China slams India’s move to ban 43 more apps

A sales officer promotes an app-based loan service to potential customers during an expo in Jakarta. Alternative lending companies and platforms across Asia are scrambling to raise funds and stave off bankruptcy as they face a wave of bad loans. (JP/Dhoni Setiawan). Sketched by the Pan Pacific Agency.

BEIJING, Nov 25, 2020, The Hindu. China on Wednesday said it “firmly opposes” India’s “use of national security” after Tuesday’s move to ban 43 more Chinese apps, which followed similar measures announced in June and September that have already restricted 177 mostly Chinese apps amid continuing tensions along the border, The Hindu reported.

With the latest ban, more than 200 Chinese apps, many owned by some of China’s biggest Internet firms including Alibaba, Tencent, Baidu, Sina and Bytedance, which once saw India as their biggest potential overseas market, are now no longer accessible in India. Tuesday’s move listed 43 mobile apps, including Alibaba-linked apps such as AliExpress and Alipay Cashier, citing threats to national security, integrity and sovereignty of India.

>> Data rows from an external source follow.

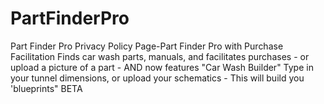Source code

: # PartFinderPro
Part Finder Pro Privacy Policy Page-Part Finder Pro with Purchase Facilitation Finds car wash parts, manuals, and facilitates purchases - or upload a picture of a part - AND now features "Car Wash Builder" Type in your tunnel dimensions, or upload your schematics - This will build you 'blueprints" BETA
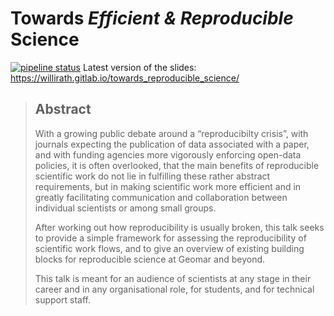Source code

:# Towards _Efficient & Reproducible_ Science

[![pipeline status](https://gitlab.com/willirath/towards_reproducible_science/badges/master/pipeline.svg)](https://gitlab.com/willirath/towards_reproducible_science/commits/master)
Latest version of the slides: <https://willirath.gitlab.io/towards_reproducible_science/>

> ## Abstract
>
> With a growing public debate around a “reproducibilty crisis”, with journals
> expecting the publication of data associated with a paper, and with funding
> agencies more vigorously enforcing open-data policies, it is often
> overlooked, that the main benefits of reproducible scientific work do not lie
> in fulfilling these rather abstract requirements, but in making scientific
> work more efficient and in greatly facilitating communication and
> collaboration between individual scientists or among small groups.
>
> After working out how reproducibility is usually broken, this talk seeks to
> provide a simple framework for assessing the reproducibility of scientific
> work flows, and to give an overview of existing building blocks for
> reproducible science at Geomar and beyond.
>
> This talk is meant for an audience of scientists at any stage in their career
> and in any organisational role, for students, and for technical support
> staff.
> 
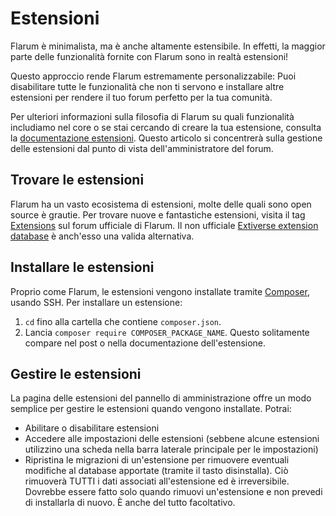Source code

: # Estensioni

Flarum è minimalista, ma è anche altamente estensibile. In effetti, la maggior parte delle funzionalità fornite con Flarum sono in realtà estensioni!

Questo approccio rende Flarum estremamente personalizzabile: Puoi disabilitare tutte le funzionalità che non ti servono e installare altre estensioni per rendere il tuo forum perfetto per la tua comunità.

Per ulteriori informazioni sulla filosofia di Flarum su quali funzionalità includiamo nel core o se stai cercando di creare la tua estensione, consulta la  [documentazione estensioni](extend/README.md).
Questo articolo si concentrerà sulla gestione delle estensioni dal punto di vista dell'amministratore del forum.

## Trovare le estensioni

Flarum ha un vasto ecosistema di estensioni, molte delle quali sono open source è grautie. Per trovare nuove e fantastiche estensioni, visita il tag [Extensions](https://discuss.flarum.org/t/extensions) sul forum ufficiale di Flarum. Il non ufficiale [Extiverse extension database](https://extiverse.com/) è anch'esso una valida alternativa.

## Installare le estensioni

Proprio come Flarum, le estensioni vengono installate tramite [Composer](https://getcomposer.org), usando SSH. Per installare un estensione:

1. `cd`  fino alla cartella che contiene  `composer.json`.
2. Lancia `composer require COMPOSER_PACKAGE_NAME`. Questo solitamente compare nel post o nella documentazione dell'estensione.

## Gestire le estensioni

La pagina delle estensioni del pannello di amministrazione offre un modo semplice per gestire le estensioni quando vengono installate. Potrai:

- Abilitare o disabilitare estensioni
- Accedere alle impostazioni delle estensioni (sebbene alcune estensioni utilizzino una scheda nella barra laterale principale per le impostazioni)
- Ripristina le migrazioni di un'estensione per rimuovere eventuali modifiche al database apportate (tramite il tasto disinstalla). Ciò rimuoverà TUTTI i dati associati all'estensione ed è irreversibile. Dovrebbe essere fatto solo quando rimuovi un'estensione e non prevedi di installarla di nuovo. È anche del tutto facoltativo.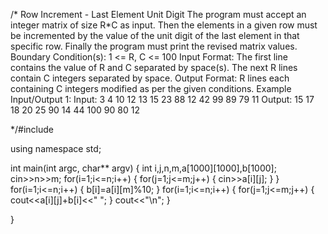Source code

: 
/*
Row Increment - Last Element Unit Digit
The program must accept an integer matrix of size R*C as input. Then the elements in a given row must be incremented by the value of the unit
digit of the last element in that specific row. Finally the program must print the revised matrix values.
Boundary Condition(s):
1 <= R, C <= 100
Input Format:
The first line contains the value of R and C separated by space(s).
The next R lines contain C integers separated by space.
Output Format:
R lines each containing C integers modified as per the given conditions.
Example Input/Output 1:
Input:
3 4
10 12 13 15
23 88 12 42
99 89 79 11
Output:
15 17 18 20
25 90 14 44
100 90 80 12

*/#include <iostream>
 
using namespace std;

int main(int argc, char** argv)
{
    int i,j,n,m,a[1000][1000],b[1000];
    cin>>n>>m;
    for(i=1;i<=n;i++)
    {
        for(j=1;j<=m;j++)
        {
            cin>>a[i][j];
        }
    }
    for(i=1;i<=n;i++)
    {
        b[i]=a[i][m]%10;
    }
    for(i=1;i<=n;i++)
    {
        for(j=1;j<=m;j++)
        {
            cout<<a[i][j]+b[i]<<" ";
        }
        cout<<"\n";
    }


}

India had blocked 59 apps in June and a further 118 in September, including Tencent’s WeChat, Bytedance’s popular TikTok app, Baidu, UC Browser, Sina Weibo and a number of gaming apps, such as PUBG and Rise of Kingdoms.

A statement from the Chinese Embassy in New Delhi on Wednesday said, “We firmly oppose the Indian side’s repeated use of ‘national security’ as an excuse to prohibit some mobile apps with Chinese background.”

“The Chinese government has always required overseas Chinese companies to abide by international rules, operate in compliance with laws and regulations and conform to public order and good morals,” the statement said. “We hope the Indian side provides a fair, impartial and non-discriminatory business environment for all market players from various countries including China, and rectify the discriminatory practices violating WTO rules.”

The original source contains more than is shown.